Aim of the exercise | All that should be output is the block of lines below from the line with "- [tonsky/FiraCode](https://github.com/tonsky/FiraCode) - Free" to the line with "- [LianjiaTech/bruno](https://github.com/LianjiaTech/bruno) - An", both included, exactly as written.

Raw data |
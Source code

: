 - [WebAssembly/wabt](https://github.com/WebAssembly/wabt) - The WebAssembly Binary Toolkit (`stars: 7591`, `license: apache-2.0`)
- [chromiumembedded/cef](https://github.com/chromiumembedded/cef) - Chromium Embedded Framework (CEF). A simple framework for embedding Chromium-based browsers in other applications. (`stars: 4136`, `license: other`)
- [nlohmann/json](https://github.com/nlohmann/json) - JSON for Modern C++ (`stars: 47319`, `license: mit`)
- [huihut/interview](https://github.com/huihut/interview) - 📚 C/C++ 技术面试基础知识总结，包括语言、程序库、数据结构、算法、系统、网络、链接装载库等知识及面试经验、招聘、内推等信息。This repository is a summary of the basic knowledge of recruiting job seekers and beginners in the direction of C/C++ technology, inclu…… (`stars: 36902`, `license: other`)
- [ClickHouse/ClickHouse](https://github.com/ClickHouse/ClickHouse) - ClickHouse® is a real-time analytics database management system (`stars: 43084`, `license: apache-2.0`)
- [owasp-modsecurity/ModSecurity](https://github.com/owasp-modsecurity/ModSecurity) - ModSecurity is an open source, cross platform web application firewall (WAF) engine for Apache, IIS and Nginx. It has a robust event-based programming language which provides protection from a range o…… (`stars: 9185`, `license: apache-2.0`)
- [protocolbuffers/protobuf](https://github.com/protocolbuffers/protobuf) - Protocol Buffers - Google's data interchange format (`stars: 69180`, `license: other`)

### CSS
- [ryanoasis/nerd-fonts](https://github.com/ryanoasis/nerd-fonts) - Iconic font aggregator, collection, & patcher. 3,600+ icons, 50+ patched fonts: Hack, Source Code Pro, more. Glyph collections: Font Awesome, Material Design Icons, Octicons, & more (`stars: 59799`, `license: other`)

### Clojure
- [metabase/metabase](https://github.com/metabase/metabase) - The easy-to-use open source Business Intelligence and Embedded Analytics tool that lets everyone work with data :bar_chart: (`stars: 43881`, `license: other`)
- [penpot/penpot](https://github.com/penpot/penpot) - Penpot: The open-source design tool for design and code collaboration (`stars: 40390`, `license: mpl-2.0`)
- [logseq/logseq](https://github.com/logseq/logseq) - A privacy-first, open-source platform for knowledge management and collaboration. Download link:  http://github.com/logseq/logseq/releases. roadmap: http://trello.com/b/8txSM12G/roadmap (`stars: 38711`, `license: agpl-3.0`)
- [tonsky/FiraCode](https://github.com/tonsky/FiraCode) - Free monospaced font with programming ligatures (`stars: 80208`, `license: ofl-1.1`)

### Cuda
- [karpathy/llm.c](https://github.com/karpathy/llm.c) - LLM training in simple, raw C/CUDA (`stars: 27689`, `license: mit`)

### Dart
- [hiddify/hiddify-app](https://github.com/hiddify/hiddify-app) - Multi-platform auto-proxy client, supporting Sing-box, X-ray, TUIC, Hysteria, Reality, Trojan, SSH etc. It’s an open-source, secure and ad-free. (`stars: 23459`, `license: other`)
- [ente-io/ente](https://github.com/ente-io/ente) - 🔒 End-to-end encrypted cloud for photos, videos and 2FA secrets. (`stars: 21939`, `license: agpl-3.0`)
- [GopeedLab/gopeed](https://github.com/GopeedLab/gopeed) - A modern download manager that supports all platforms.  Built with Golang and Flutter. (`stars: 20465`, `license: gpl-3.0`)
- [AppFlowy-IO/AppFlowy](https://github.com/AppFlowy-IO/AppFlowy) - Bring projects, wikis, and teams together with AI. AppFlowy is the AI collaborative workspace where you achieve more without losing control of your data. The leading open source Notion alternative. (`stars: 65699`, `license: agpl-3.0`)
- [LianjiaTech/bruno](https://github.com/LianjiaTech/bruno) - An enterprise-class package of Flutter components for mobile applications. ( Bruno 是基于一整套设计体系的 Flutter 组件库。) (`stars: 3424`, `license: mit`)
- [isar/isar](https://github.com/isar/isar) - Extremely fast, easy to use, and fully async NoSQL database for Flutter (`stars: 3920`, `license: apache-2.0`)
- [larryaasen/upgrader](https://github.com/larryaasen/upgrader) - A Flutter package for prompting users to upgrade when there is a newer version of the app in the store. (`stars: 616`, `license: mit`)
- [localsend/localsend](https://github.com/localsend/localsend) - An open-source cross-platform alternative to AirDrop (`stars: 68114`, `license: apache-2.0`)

Answer to this task |
- [tonsky/FiraCode](https://github.com/tonsky/FiraCode) - Free monospaced font with programming ligatures (`stars: 80208`, `license: ofl-1.1`)

### Cuda
- [karpathy/llm.c](https://github.com/karpathy/llm.c) - LLM training in simple, raw C/CUDA (`stars: 27689`, `license: mit`)

### Dart
- [hiddify/hiddify-app](https://github.com/hiddify/hiddify-app) - Multi-platform auto-proxy client, supporting Sing-box, X-ray, TUIC, Hysteria, Reality, Trojan, SSH etc. It’s an open-source, secure and ad-free. (`stars: 23459`, `license: other`)
- [ente-io/ente](https://github.com/ente-io/ente) - 🔒 End-to-end encrypted cloud for photos, videos and 2FA secrets. (`stars: 21939`, `license: agpl-3.0`)
- [GopeedLab/gopeed](https://github.com/GopeedLab/gopeed) - A modern download manager that supports all platforms.  Built with Golang and Flutter. (`stars: 20465`, `license: gpl-3.0`)
- [AppFlowy-IO/AppFlowy](https://github.com/AppFlowy-IO/AppFlowy) - Bring projects, wikis, and teams together with AI. AppFlowy is the AI collaborative workspace where you achieve more without losing control of your data. The leading open source Notion alternative. (`stars: 65699`, `license: agpl-3.0`)
- [LianjiaTech/bruno](https://github.com/LianjiaTech/bruno) - An enterprise-class package of Flutter components for mobile applications. ( Bruno 是基于一整套设计体系的 Flutter 组件库。) (`stars: 3424`, `license: mit`)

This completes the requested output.